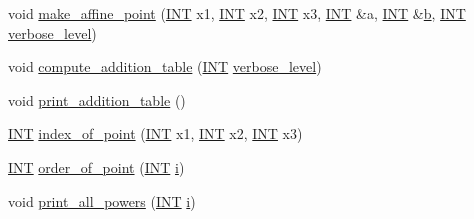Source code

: \begin{DoxyCompactItemize}
\item 
void \mbox{\hyperlink{classelliptic__curve_aab796461061a1041a6b17a9866153544}{make\+\_\+affine\+\_\+point}} (\mbox{\hyperlink{galois_8h_a09fddde158a3a20bd2dcadb609de11dc}{I\+NT}} x1, \mbox{\hyperlink{galois_8h_a09fddde158a3a20bd2dcadb609de11dc}{I\+NT}} x2, \mbox{\hyperlink{galois_8h_a09fddde158a3a20bd2dcadb609de11dc}{I\+NT}} x3, \mbox{\hyperlink{galois_8h_a09fddde158a3a20bd2dcadb609de11dc}{I\+NT}} \&a, \mbox{\hyperlink{galois_8h_a09fddde158a3a20bd2dcadb609de11dc}{I\+NT}} \&\mbox{\hyperlink{classelliptic__curve_ade70b18ed97add66f8811cb584ad1915}{b}}, \mbox{\hyperlink{galois_8h_a09fddde158a3a20bd2dcadb609de11dc}{I\+NT}} \mbox{\hyperlink{simeon_8_c_a818073fbcc2f439e7c56952f67386122}{verbose\+\_\+level}})
\item 
void \mbox{\hyperlink{classelliptic__curve_ac5cc1cd9f3021de56372cc0a0f75b0bd}{compute\+\_\+addition\+\_\+table}} (\mbox{\hyperlink{galois_8h_a09fddde158a3a20bd2dcadb609de11dc}{I\+NT}} \mbox{\hyperlink{simeon_8_c_a818073fbcc2f439e7c56952f67386122}{verbose\+\_\+level}})
\item 
void \mbox{\hyperlink{classelliptic__curve_aee7da611d1ad05db8e6d2d7d797db3fa}{print\+\_\+addition\+\_\+table}} ()
\item 
\mbox{\hyperlink{galois_8h_a09fddde158a3a20bd2dcadb609de11dc}{I\+NT}} \mbox{\hyperlink{classelliptic__curve_a2f85c4e92cae10020fcbba2cd1867405}{index\+\_\+of\+\_\+point}} (\mbox{\hyperlink{galois_8h_a09fddde158a3a20bd2dcadb609de11dc}{I\+NT}} x1, \mbox{\hyperlink{galois_8h_a09fddde158a3a20bd2dcadb609de11dc}{I\+NT}} x2, \mbox{\hyperlink{galois_8h_a09fddde158a3a20bd2dcadb609de11dc}{I\+NT}} x3)
\item 
\mbox{\hyperlink{galois_8h_a09fddde158a3a20bd2dcadb609de11dc}{I\+NT}} \mbox{\hyperlink{classelliptic__curve_a301b1112ceb719ffc59c809747b0d014}{order\+\_\+of\+\_\+point}} (\mbox{\hyperlink{galois_8h_a09fddde158a3a20bd2dcadb609de11dc}{I\+NT}} \mbox{\hyperlink{alphabet2_8_c_acb559820d9ca11295b4500f179ef6392}{i}})
\item 
void \mbox{\hyperlink{classelliptic__curve_ae2f2b3b6f0803419fd576d16a225811c}{print\+\_\+all\+\_\+powers}} (\mbox{\hyperlink{galois_8h_a09fddde158a3a20bd2dcadb609de11dc}{I\+NT}} \mbox{\hyperlink{alphabet2_8_c_acb559820d9ca11295b4500f179ef6392}{i}})
\end{DoxyCompactItemize}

• Problem to solve: Scan the entries above for the string "DoxyCompactItemize" and copy each line that contains it.

• Problem solution:
: \begin{DoxyCompactItemize}
\end{DoxyCompactItemize}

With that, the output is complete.